BC: Did you and Steve discuss watches, and did he have an interest in them?

JI: No, we didn’t talk about watches, or us making a watch. I don’t remember him wearing one either.

Ive, who likes Omega Speedmasters and has been fascinated with watches from early days, explained to Ben, how and why Apple Watch came about. You should read the entire interview, but here are my favorite bits from the conversation:

I don’t look at watches for their relationship to popular culture, which I know is so much of the fun – but rather as somehow the distillation of craft, ingenuity, miniaturization, and of the art of making…..I think the liberty that the Apple Watch has given us is astonishing. And because of that – it’s a little sad – but I don’t find myself wearing many of the watches I’ve collected over the years.

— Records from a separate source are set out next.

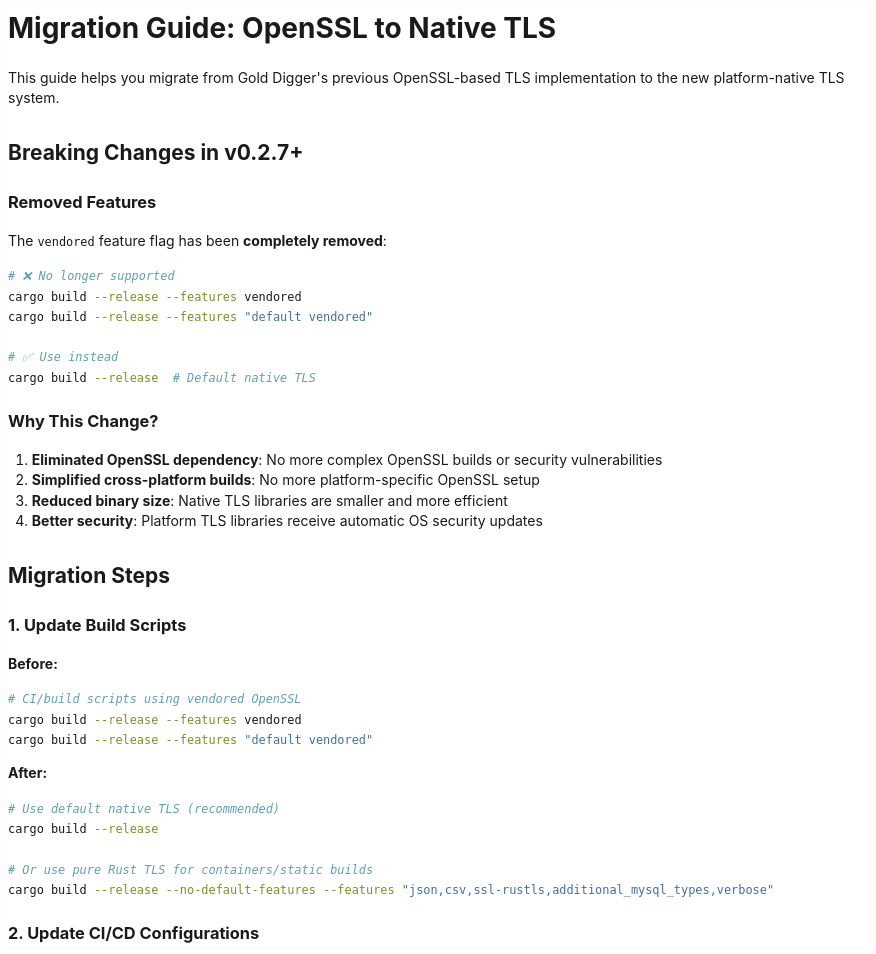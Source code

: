 # Migration Guide: OpenSSL to Native TLS

This guide helps you migrate from Gold Digger's previous OpenSSL-based TLS implementation to the new platform-native TLS system.

## Breaking Changes in v0.2.7+

### Removed Features

The `vendored` feature flag has been **completely removed**:

```bash
# ❌ No longer supported
cargo build --release --features vendored
cargo build --release --features "default vendored"

# ✅ Use instead
cargo build --release  # Default native TLS
```

### Why This Change?

1. **Eliminated OpenSSL dependency**: No more complex OpenSSL builds or security vulnerabilities
2. **Simplified cross-platform builds**: No more platform-specific OpenSSL setup
3. **Reduced binary size**: Native TLS libraries are smaller and more efficient
4. **Better security**: Platform TLS libraries receive automatic OS security updates

## Migration Steps

### 1. Update Build Scripts

**Before:**

```bash
# CI/build scripts using vendored OpenSSL
cargo build --release --features vendored
cargo build --release --features "default vendored"
```

**After:**

```bash
# Use default native TLS (recommended)
cargo build --release

# Or use pure Rust TLS for containers/static builds
cargo build --release --no-default-features --features "json,csv,ssl-rustls,additional_mysql_types,verbose"
```

### 2. Update CI/CD Configurations

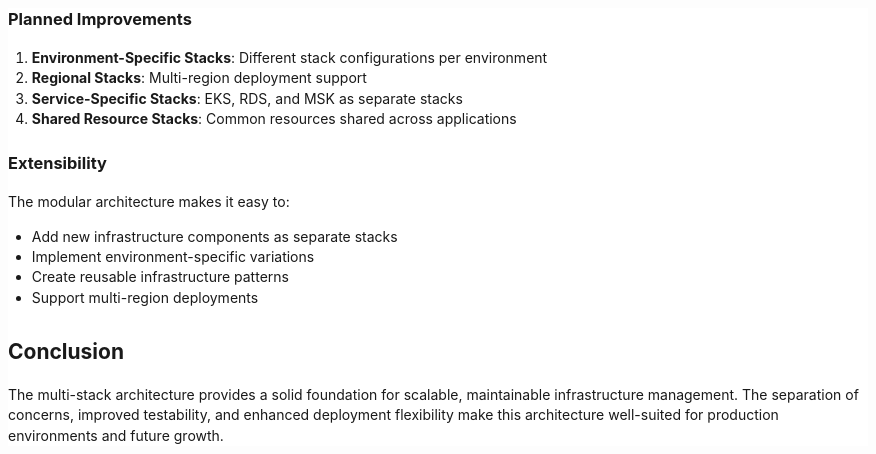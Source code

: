 ### Planned Improvements

1. **Environment-Specific Stacks**: Different stack configurations per environment
2. **Regional Stacks**: Multi-region deployment support
3. **Service-Specific Stacks**: EKS, RDS, and MSK as separate stacks
4. **Shared Resource Stacks**: Common resources shared across applications

### Extensibility

The modular architecture makes it easy to:

- Add new infrastructure components as separate stacks
- Implement environment-specific variations
- Create reusable infrastructure patterns
- Support multi-region deployments

## Conclusion

The multi-stack architecture provides a solid foundation for scalable, maintainable infrastructure management. The separation of concerns, improved testability, and enhanced deployment flexibility make this architecture well-suited for production environments and future growth.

The Apple Watch is part of my life now and it’s hard to live without it, but the one watch that I do find myself admiring is my Nautilus. It’s a bizarre, bizarre object that I have huge affection for. The more you look at it, you struggle with comprehension of its geometry. I do not wear it as much anymore, but it’s a beautiful watch, I think.

Also, I wouldn’t presume to speak for others, but I have so much respect for many of those other brands – Rolex, Omega – because there is the remarkable longevity combined with such an obvious and clear understanding of their own unique identity. It’s rare but inspiring when you see the humble self-assurance of a company that ignores short-term market pressures to pursue their own path, their own vision. Their products seem to testify to their expertise, confidence, and quiet resolve. Their quality and consistency is rightly legendary.

I love this interview, as it explains the exquisite nature of the physical product. It also gives us hints to why the Watch hasn’t been as exciting a platform for app-developers as the iPhone.